● **Task item**:
In the material below, find each line with the string "RaspMRI" and copy it.
_ _ _
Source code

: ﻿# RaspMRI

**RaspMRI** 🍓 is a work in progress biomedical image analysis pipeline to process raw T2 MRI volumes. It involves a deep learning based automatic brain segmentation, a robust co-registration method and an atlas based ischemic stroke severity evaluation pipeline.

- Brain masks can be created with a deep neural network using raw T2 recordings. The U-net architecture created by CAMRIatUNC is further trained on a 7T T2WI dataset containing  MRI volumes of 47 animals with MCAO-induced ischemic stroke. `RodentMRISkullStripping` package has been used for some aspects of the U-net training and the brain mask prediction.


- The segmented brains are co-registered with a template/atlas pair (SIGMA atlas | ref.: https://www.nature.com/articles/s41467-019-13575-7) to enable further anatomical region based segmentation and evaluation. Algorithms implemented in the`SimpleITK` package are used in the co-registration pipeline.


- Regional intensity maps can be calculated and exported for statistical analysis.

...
_ _ _
● **Solved problem**:
: ﻿# RaspMRI
**RaspMRI** 🍓 is a work in progress biomedical image analysis pipeline to process raw T2 MRI volumes. It involves a deep learning based automatic brain segmentation, a robust co-registration method and an atlas based ischemic stroke severity evaluation pipeline.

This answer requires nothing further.